Sam Moffie’s No Mad (get it?) is (unfortunately, because I really was ready to like this novel) a perfect example of why self-published books are generally given a bad rap. This book is a mess. I suppose it could be left at that and No Mad could just be tossed onto the pile of the myriad other self-published tomes already littering the internet, but by the same token, it can also be said that having a strictly bad review on a site such as this one can, if nothing else, quiet any critics who seem to believe that self-published material is given an easier pass than those books that are traditionally published. My apologies then to Mr. Moffie, for being unfortunate enough to have had his book come across my desk, as here he will suffer the fate of the exemplar who, like the seemingly random music file-sharers prosecuted by the RIAA, is publicly ridiculed for his complete misfire of a novel. At least he isn’t being ordered to pay some exorbitant amount of money for his sins… though perhaps if self-publishers of (sub)sub-par lit were to face such a metaphorical firing squad, they would be much more sure that what they were putting out there had some kind of—ANY kind of—worth to the reading public before they did so.

I wanted to like this book. I wanted to LOVE it, truth be told. It had the earmarks of a great story, and one I could personally relate to on many levels. It’s about a writer (check) who gets the book deal of his life (check), only to have his wife drop a giant bomb on top of him (check) before going on a life-changing road trip (check and mate—the guy had me at hello, before his prose landed with a dull thud in my exploding brain). The immediate horror of actually reading the text, however, quickly destroyed any hopes I had of any kind of epiphany or even common experience, much less something that could hold my attention for more than ten minute intervals before I had to put the book down again.

The (major major major) problem with this book is that almost none of it rings true, on any level whatsoever. We are presented with a main character who is a writer that has a friendship with his powerful (stereotyped) agent (a lesbian named Jane—see?) who is about as smart as a bucket of hair.
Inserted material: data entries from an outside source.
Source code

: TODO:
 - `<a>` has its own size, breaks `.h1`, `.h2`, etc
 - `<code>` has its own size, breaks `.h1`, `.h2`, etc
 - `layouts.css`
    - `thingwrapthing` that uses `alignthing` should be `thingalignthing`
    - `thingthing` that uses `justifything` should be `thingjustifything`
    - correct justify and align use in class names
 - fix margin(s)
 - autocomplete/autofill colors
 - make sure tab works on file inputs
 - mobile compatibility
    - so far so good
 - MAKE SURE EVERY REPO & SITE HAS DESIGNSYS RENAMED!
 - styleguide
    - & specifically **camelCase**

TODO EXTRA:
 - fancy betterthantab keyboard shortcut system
Example exchange:

“No one remembers the writers in today’s society. Just the actors. “Animal House,” who wrote it Jane?” [I have no idea what is going on with the punctuation in this line of dialog.]

She thought for a few seconds.

“See?”

“Belushi? Akroyd? Matheson?” she guessed. [Yes, everyone thinks the main actors in a film are also the writers, especially previously noted-as-intelligent literary agents.]

“Wrong on all three. If you were a baseball player, you would have struck out.”

Jane had been one-upped. She didn’t like that, but she admired this guy’s guts. He was going to be a great client. [WTF?]

“It was Doug Kenney,” said Aaron. [Moffie’s bold.]

“Who?” Everyone at the table said at the same time.

Boy did Aaron wish he were playing Jinx. [He actually TEACHES the ‘game’ of [J]inx to Jane’s assistant, with whom he has sex the night he meets her, after absolutely no explanation AT ALL of how he could be so deft as to bed a woman he just met after being supremely betrayed by his wife of more than two decades.]

Boy, is this guy going to be a great writer
, Jane thought to herself. [Yes, and we can all see how she so obviously came to such a resounding conclusion.]

The preceding 120 or so words just about sums up everything that is wrong with this novel. It reads like a writer’s dream of being acknowledged more than actually resembling anything close to real life within its 300+ pages. If you are going to open a book about a guy getting a book deal worth a hundred grand, who is about as smug as any bastard ever portrayed in the pages of any novel ever—let alone in the annals of self-publishing, as the writer portraying such incidents you need to do something to make the reader agree that the protagonist actually deserves such a windfall. There is nothing resembling that here, unless you count a halfwit of an agent thinking he is going to be a great writer because he knew who wrote the screenplay for Animal House. Furthermore (sorry I am beating this into the ground, people, but I have word count to achieve), the main emotional striking points one would expect from a book on such resounding emotional subject matter (man is betrayed by wife with his own brother) are completely absent. I’m not saying that everyone would have the same reaction to this kind of life-altering situation, but Moffie doesn’t explore it at all. It’s as though he uses this set-up merely as a convenient excuse to send his protagonist on what he (the writer) considers to be a witty road trip beginning in “Pennsly-fucking-vania” (his spelling, and one which drove me about insane after seeing it misspelled for the 50th time in the same number of pages). For the record: it is spelled Pennsylvania, which, for anyone taking notes, literally means “Penn’s Woods.” Yes. Sylvania, Mr. Moffie, means woods. I’d put that in bold, but I don’t want to come across as too witty. God knows it might take away from the point of this review.

In its defense, however, the book does seem like it could (possibly) be appealing to Baby Boomer men who don’t read a lot—No Mad contains many classic rock references, and they are all in bold so that once the satisfied reader has completed his task, he can then flip through the book looking for bold print, and then make himself a nice little i-tunes compilation to take him back through the magical mystery that is No Mad. There’s a market for pet rocks and bottled air, so I would be remiss to think that there cannot exist someone out there who could like this book.